[SYCL][NFCI] Unify large-grf splitting with per-aspects split #7512

AlexeySachkov · 2022-11-23T16:11:24Z

The patch removes standalone splitter we had for large-grf and moves large-grf handling into per-aspect splitter.

The change is intended to be non-functional: at most it may affect the order and names of modules produced by sycl-post-link, but not their content.

This is a side effect of updating per-aspects splitter: now hashes are different and modules might be re-ordered from previous implementation.
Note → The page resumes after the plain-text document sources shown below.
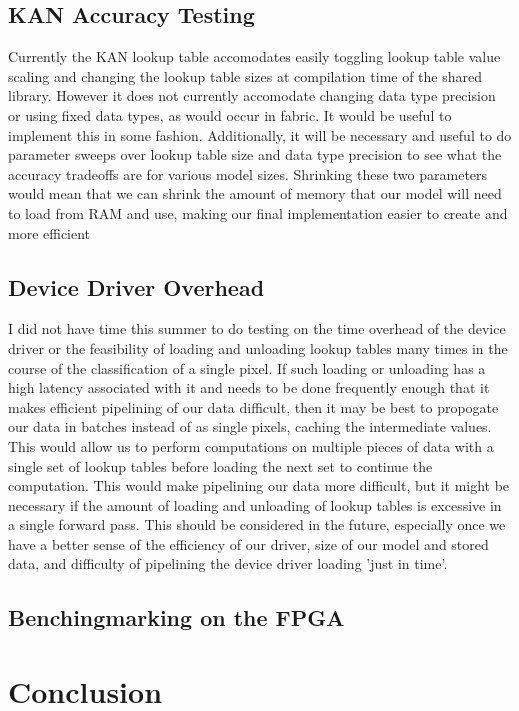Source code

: \documentclass{article}
\begin{document}
\subsection{KAN Accuracy Testing}
Currently the KAN lookup table accomodates easily toggling lookup table value scaling and changing the lookup table sizes at compilation time of the shared library. However it does not currently accomodate changing data type precision or using fixed data types, as would occur in fabric. It would be useful to implement this in some fashion. Additionally, it will be necessary and useful to do parameter sweeps over lookup table size and data type precision to see what the accuracy tradeoffs are for various model sizes. Shrinking these two parameters would mean that we can shrink the amount of memory that our model will need to load from RAM and use, making our final implementation easier to create and more efficient

\subsection{Device Driver Overhead}
I did not have time this summer to do testing on the time overhead of the device driver or the feasibility of loading and unloading lookup tables many times in the course of the classification of a single pixel. If such loading or unloading has a high latency associated with it and needs to be done frequently enough that it makes efficient pipelining of our data difficult, then it may be best to propogate our data in batches instead of as single pixels, caching the intermediate values. This would allow us to perform computations on multiple pieces of data with a single set of lookup tables before loading the next set to continue the computation. This would make pipelining our data more difficult, but it might be necessary if the amount of loading and unloading of lookup tables is excessive in a single forward pass. This should be considered in the future, especially once we have a better sense of the efficiency of our driver, size of our model and stored data, and difficulty of pipelining the device driver loading 'just in time'.

\subsection{Benchingmarking on the FPGA}

\section{Conclusion}
\end{document}
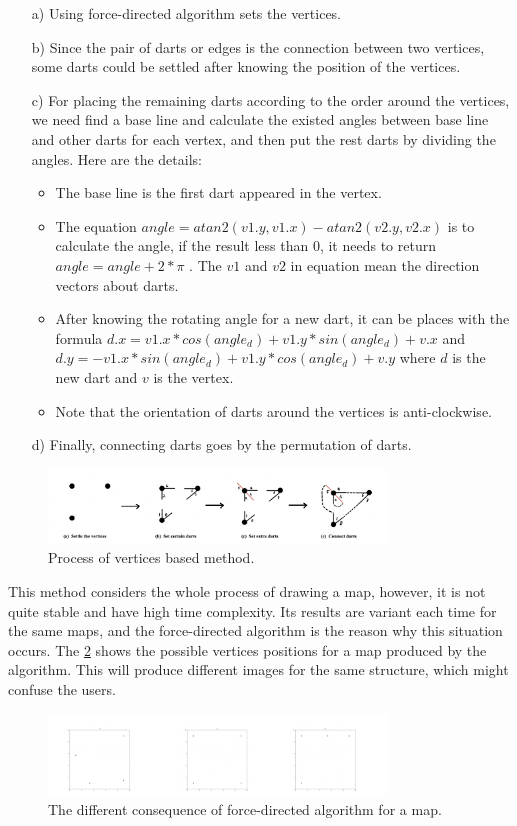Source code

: \begin{itemize}
    \item[a)] Using force-directed algorithm sets the vertices.
    \item[b)] Since the pair of darts or edges is the connection between two vertices, some darts could be settled after knowing the position of the vertices.
    \item[c)] For placing the remaining darts according to the order around the vertices, we need find a base line and calculate the existed angles between base line and other darts for each vertex, and then put the rest darts by dividing the angles. Here are the details:
    \begin{itemize} 
        \item The base line is the first dart appeared in the vertex.
        \item The equation \(angle=atan2(v1.y,v1.x)-atan2(v2.y,v2.x)\) is to calculate the angle, if the result less than 0, it needs to return \(angle=angle+2*\pi\) . The \(v1\) and \(v2\) in equation mean the direction vectors about darts.
        \item After knowing the rotating angle for a new dart, it can be places with the formula \(d.x=v1.x*cos(angle_d)+v1.y*sin(angle_d)+v.x\) and \(d.y=-v1.x*sin(angle_d)+v1.y*cos(angle_d)+v.y\) where \(d\) is the new dart and \(v\) is the vertex.
        \item Note that the orientation of darts around the vertices is anti-clockwise.
    \end{itemize}
    \item[d)] Finally, connecting darts goes by the permutation of darts. 
\end{itemize}

\begin{figure}[htb]
    \centering
    \includegraphics[width=0.8\textwidth]{../../image/firstmethod.png}
    \caption{Process of vertices based method.}
    \label{fig:figures:firstmethod}
  \end{figure}

\newpage
This method considers the whole process of drawing a map, however, it is not quite stable and have high time complexity. Its results are variant each time for the same maps, and the force-directed algorithm is the reason why this situation occurs. The \cref{fig:figures:frvertices} shows the possible vertices positions for a map produced by the algorithm. This will produce different images for the same structure, which might confuse the users.

\begin{figure}[htb]
    \centering
    \includegraphics[width=0.8\textwidth]{../../image/frvertices.png}
    \caption{The different consequence of force-directed algorithm for a map.}
    \label{fig:figures:frvertices}
  \end{figure}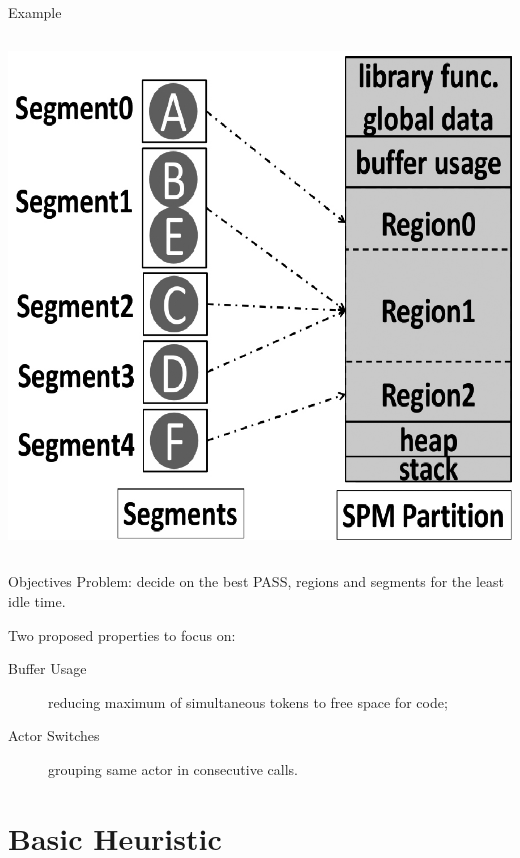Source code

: \documentclass{beamer}
\begin{document}
\begin{frame}{Example}
\begin{columns}
\begin{column}{0.7\textwidth}
\begin{center}
        \includegraphics[height=0.75\textheight]{fig2_2}
      \end{center}
    \end{column}
  \end{columns}
\end{frame}

\begin{frame}{Objectives}
  Problem: decide on the best PASS, regions and segments for the least idle time.

  Two proposed properties to focus on:
  \begin{description}
    \item[Buffer Usage] reducing maximum of simultaneous tokens to free space for code;
    \item[Actor Switches] grouping same actor in consecutive calls.
  \end{description}
\end{frame}


\section{Basic Heuristic}
\end{document}
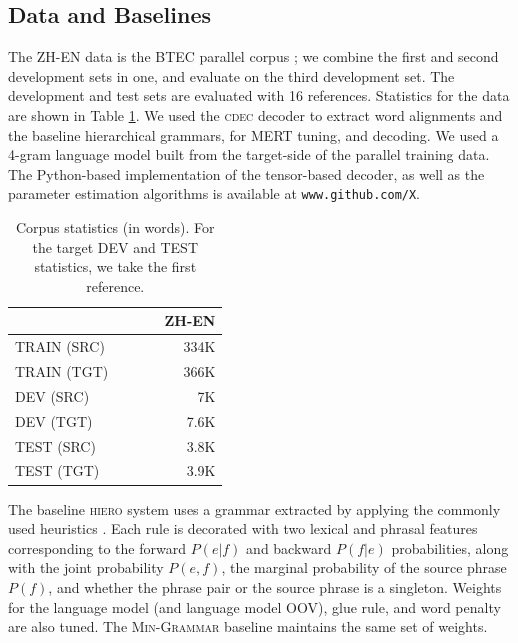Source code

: \documentclass[11pt]{article}
\begin{document}
\subsection{Data and Baselines}
\label{sec:data}
The \textsc{ZH-EN} data is the BTEC parallel corpus \cite{Paul2009}; we combine the first and second development sets in one, and evaluate on the third development set.   
The development and test sets are evaluated with 16 references.  
Statistics for the data are shown in Table \ref{tab:corpusstats}.  
We used the \textsc{cdec} decoder \cite{Dyer2010} to extract word alignments and the baseline hierarchical grammars, for MERT tuning, and decoding.  
We used a 4-gram language model built from the target-side of the parallel training data. 
The Python-based implementation of the tensor-based decoder, as well as the parameter estimation algorithms is available at \texttt{www.github.com/X}.  
\begin{table}[h!]
  \begin{center}
    \begin{tabular}{p{0.5\linewidth}r}
      \hline
      & \textsc{ZH-EN} \\
	  \hline
      TRAIN (SRC)  & 334K \\
	  TRAIN (TGT)  &  366K \\
	  DEV (SRC)  & 7K \\
      DEV (TGT)  &  7.6K\\
	  TEST (SRC)  &  3.8K \\
	  TEST (TGT)  & 3.9K \\
	\end{tabular}
  \end{center}
  \caption{Corpus statistics (in words).  For the target DEV and TEST statistics, we take the first reference.}
  \label{tab:corpusstats}
\end{table}

The baseline \textsc{hiero} system uses a grammar extracted by applying the commonly used heuristics \cite{Chiang2007}.  
Each rule is decorated with two lexical and phrasal features corresponding to the forward $P(e|f)$ and backward $P(f|e)$ probabilities, along with the joint probability $P(e,f)$, the marginal probability of the source phrase $P(f)$, and whether the phrase pair or the source phrase is a singleton. 
Weights for the language model (and language model OOV), glue rule, and word penalty are also tuned. 
The \textsc{Min-Grammar} baseline maintains the same set of weights. 
\end{document}
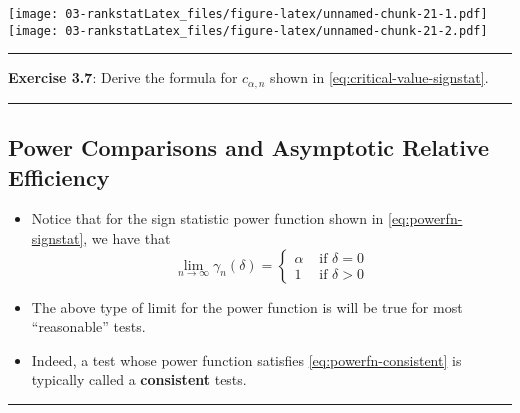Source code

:\documentclass[]{book}
\begin{document}
\texttt{[image: 03-rankstatLatex\_files/figure-latex/unnamed-chunk-21-1.pdf]} \texttt{[image: 03-rankstatLatex\_files/figure-latex/unnamed-chunk-21-2.pdf]}

\begin{center}\rule{0.5\linewidth}{\linethickness}\end{center}

\textbf{Exercise 3.7}: Derive the formula for \(c_{\alpha, n}\) shown in \eqref{eq:critical-value-signstat}.

\begin{center}\rule{0.5\linewidth}{\linethickness}\end{center}

\hypertarget{power-comparisons-and-asymptotic-relative-efficiency}{%
\subsection{Power Comparisons and Asymptotic Relative Efficiency}\label{power-comparisons-and-asymptotic-relative-efficiency}}

\begin{itemize}
\item
  Notice that for the sign statistic power function shown in \eqref{eq:powerfn-signstat},
  we have that
  \begin{equation}
  \lim_{n \longrightarrow \infty} \gamma_{n}(\delta)
  = \begin{cases}
  \alpha & \textrm{ if } \delta = 0 \\
  1 & \textrm{ if } \delta > 0
  \end{cases}
  \label{eq:powerfn-consistent}
  \end{equation}
\item
  The above type of limit for the power function is will be
  true for most ``reasonable'' tests.
\item
  Indeed, a test whose power function satisfies
  \eqref{eq:powerfn-consistent} is typically called a \textbf{consistent} tests.
\end{itemize}

\begin{center}\rule{0.5\linewidth}{\linethickness}\end{center}
\end{document}
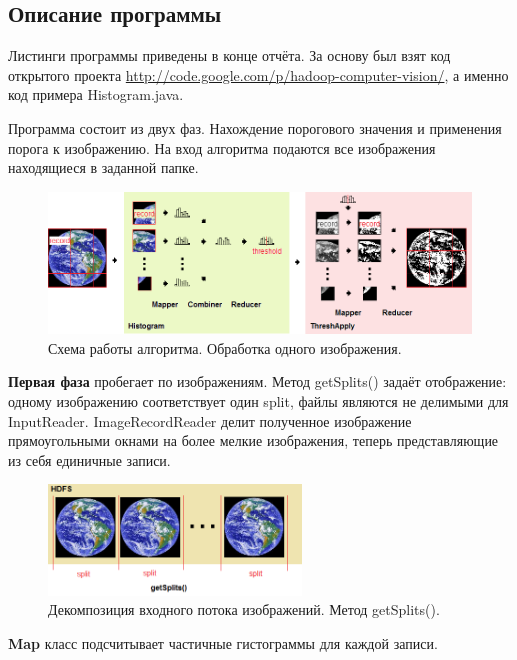\documentclass[12pt,a4paper]{extarticle} %
\begin{document}
\subsection{Описание программы}
    Листинги программы приведены в конце отчёта. За основу был взят код открытого проекта \href{http://code.google.com/p/hadoop-computer-vision/}{http://code.google.com/p/hadoop-computer-vision/}, а именно код примера Histogram.java.

    Программа состоит из двух фаз. Нахождение порогового значения и применения порога к изображению. На вход алгоритма подаются все изображения находящиеся в заданной папке. 

	\begin{figure}[h]
		 \centering
		 \includegraphics[width=\textwidth]{images/mapreducejob.png}
		 \caption{Схема работы алгоритма. Обработка одного изображения.}
	\end{figure}

    \textbf{Первая фаза} пробегает по изображениям. Метод getSplits() задаёт отображение: одному изображению соответствует один split, файлы являются не делимыми для InputReader. ImageRecordReader делит полученное изображение прямоугольными окнами на более мелкие изображения, теперь представляющие из себя единичные записи.\\[5pt]

	\begin{figure}[h]
		 \centering
		 \includegraphics[width=0.6\textwidth]{images/getsplits.png}
		 \caption{Декомпозиция входного потока изображений. Метод getSplits().}
	\end{figure}

    \noindent \textbf{Map} класс подсчитывает частичные гистограммы для каждой записи. 
\end{document}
On top of that, due to different "topology" of device code splits, GRF modules now do not share the same ID with ESIMD modules.

AlexeySachkov · 2022-11-23T16:13:02Z

llvm/tools/sycl-post-link/sycl-post-link.cpp

-        DUMP_ENTRY_POINTS(MMs.back().entries(), MMs.back().Name.c_str(), 3);
-        Modified = true;
-      }
+    MDesc.fixupLinkageOfDirectInvokeSimdTargets();


Note for reviewers: this huge chunk of changes is essentially a removal of a while loop with shifting the body to the left for one indentation level

llvm/tools/sycl-post-link/ModuleSplitter.cpp

sarnex

Nice, thanks for doing this

sarnex · 2022-11-28T14:08:48Z

llvm/test/tools/sycl-post-link/device-code-split/per-aspect-split-2.ll

@@ -5,11 +5,11 @@
 ; RUN: FileCheck %s -input-file=%t.table --check-prefix CHECK-TABLE


Should we add a test with aspects and large GRF to lock down the behavior?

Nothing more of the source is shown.